All in all Christmas was a success.  I felt I understood William a little more now

and I had been made welcome by the family - with the reservation that they thought I was as nutty as I knew they were.

Back in Sheffield, excitement was running high in the hospital:  the new children’s department was completed and Marion Stein was to be the opener.  She was a beautiful Austrian pianist who had married Lord Harewood - always a lover of classical music.  His father was Lord Lascelles married to our Queen’s aunt so it was almost like having Royalty do the deed.

The New Children’s Department was a mile or so away but the Main Hospital was spruced up with an array of plant pots planted in the ground (removed after the visit)

  I was shocked when Matron told me I would be moving to the new Department and would be in charge of the theatre.  This gave me pause for thought; after managing to lose the poison cupboard keys whilst in training my theatre experience was limited so I was very relieved to hear that it was mainly a medical department and the only ops would be for pyloric stenosis and tracheotomies.  Pyloric stenosis is when a baby has projectile vomiting because of a thickening of the passage between the stomach and the small bowel which stops the milk from getting through.
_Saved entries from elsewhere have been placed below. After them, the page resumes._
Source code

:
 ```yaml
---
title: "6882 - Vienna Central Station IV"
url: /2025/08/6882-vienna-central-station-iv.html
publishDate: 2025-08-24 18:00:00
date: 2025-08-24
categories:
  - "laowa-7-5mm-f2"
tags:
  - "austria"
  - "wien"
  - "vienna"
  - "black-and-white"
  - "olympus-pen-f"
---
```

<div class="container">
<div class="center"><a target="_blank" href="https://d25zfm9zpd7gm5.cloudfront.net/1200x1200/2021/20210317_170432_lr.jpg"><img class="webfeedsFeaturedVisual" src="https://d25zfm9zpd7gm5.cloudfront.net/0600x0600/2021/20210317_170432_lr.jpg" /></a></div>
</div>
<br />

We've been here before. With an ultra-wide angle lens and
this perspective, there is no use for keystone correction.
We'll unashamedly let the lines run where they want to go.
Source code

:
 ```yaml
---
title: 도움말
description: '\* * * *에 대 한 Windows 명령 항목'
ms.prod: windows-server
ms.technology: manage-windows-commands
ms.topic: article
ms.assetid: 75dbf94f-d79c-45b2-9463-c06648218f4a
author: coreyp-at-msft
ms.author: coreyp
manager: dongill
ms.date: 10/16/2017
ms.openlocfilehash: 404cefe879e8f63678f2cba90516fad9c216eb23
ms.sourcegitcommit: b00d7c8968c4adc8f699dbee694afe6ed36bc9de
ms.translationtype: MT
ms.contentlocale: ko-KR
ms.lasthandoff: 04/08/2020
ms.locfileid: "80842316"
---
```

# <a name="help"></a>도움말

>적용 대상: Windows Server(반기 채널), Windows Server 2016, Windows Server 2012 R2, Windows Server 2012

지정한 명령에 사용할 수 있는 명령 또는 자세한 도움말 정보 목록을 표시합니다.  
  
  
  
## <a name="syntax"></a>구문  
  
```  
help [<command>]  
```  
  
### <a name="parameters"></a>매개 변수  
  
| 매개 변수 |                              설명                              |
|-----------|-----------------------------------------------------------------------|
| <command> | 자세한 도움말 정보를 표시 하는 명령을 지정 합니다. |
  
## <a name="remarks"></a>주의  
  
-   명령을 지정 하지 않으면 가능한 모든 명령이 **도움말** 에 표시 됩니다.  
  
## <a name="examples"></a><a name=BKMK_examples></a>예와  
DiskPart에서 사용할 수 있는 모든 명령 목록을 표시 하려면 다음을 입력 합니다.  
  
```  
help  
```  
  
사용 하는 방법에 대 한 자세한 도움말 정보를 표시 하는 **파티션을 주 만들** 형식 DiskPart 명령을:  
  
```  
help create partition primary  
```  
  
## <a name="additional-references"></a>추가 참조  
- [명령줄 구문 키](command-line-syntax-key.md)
The operation to relieve this condition was discovered when a surgeon accidentally nicked the muscle and the condition was cured.

A tracheotomy is creating an opening in the windpipe to assist breathing.

We didn’t have sterile packs in those days, so all the instruments had to be sterilised and trolleys set up and Heaven help you if something was forgotten.  I resolved to get to know those two operations backwards.  This backfired somewhat - the surgeon was so impressed when we came to do the ops he asked Matron if I could be transferred to his theatre in the Main Hospital.  Not bloody likely I thought.  Matron agreed that as our time in Sheffield was soon to end it wasn’t worth uprooting me again.  The little theatre was not very busy and I spent a lot of time cleaning and sorting out cupboards.  One day I came across a bottle containing a brightly coloured liquid and idly removed the stopper to smell it.

My head started to swim and I heard a loud thumping noise.  Eek! I realised it must be an anaesthetic liquid, replaced the stopper and kept well away from that cupboard in future.

William and I loved to go to the cinema and one film that made a great impression on me at this time was Tennessee Williams’ ‘Streetcar named Desire,’ starring Vivien Leigh and Marlon Brando.  It was electrifying.  No-one ever came close to Marlon in his prime, and although Vivien’s beauty was fading she proved once and for all that she could teach Larry a thing or two about screen acting.  I felt such empathy with the character Blanche Dubois –I had had a sort of break-down as a very young girl and was convinced at that time I would either have an early death or end up incarcerated in a mad house.  Happily I got it wrong – so far anyway.

Time to pack up and return to Manchester.  William was coming to the end of his training, I had to find a job and we both had to find somewhere to live.  We’d made the best of our tiny eyrie but sleeping in a rickety old put–u-up in a tiny one -room flat has a limited charm.  Fingers crossed.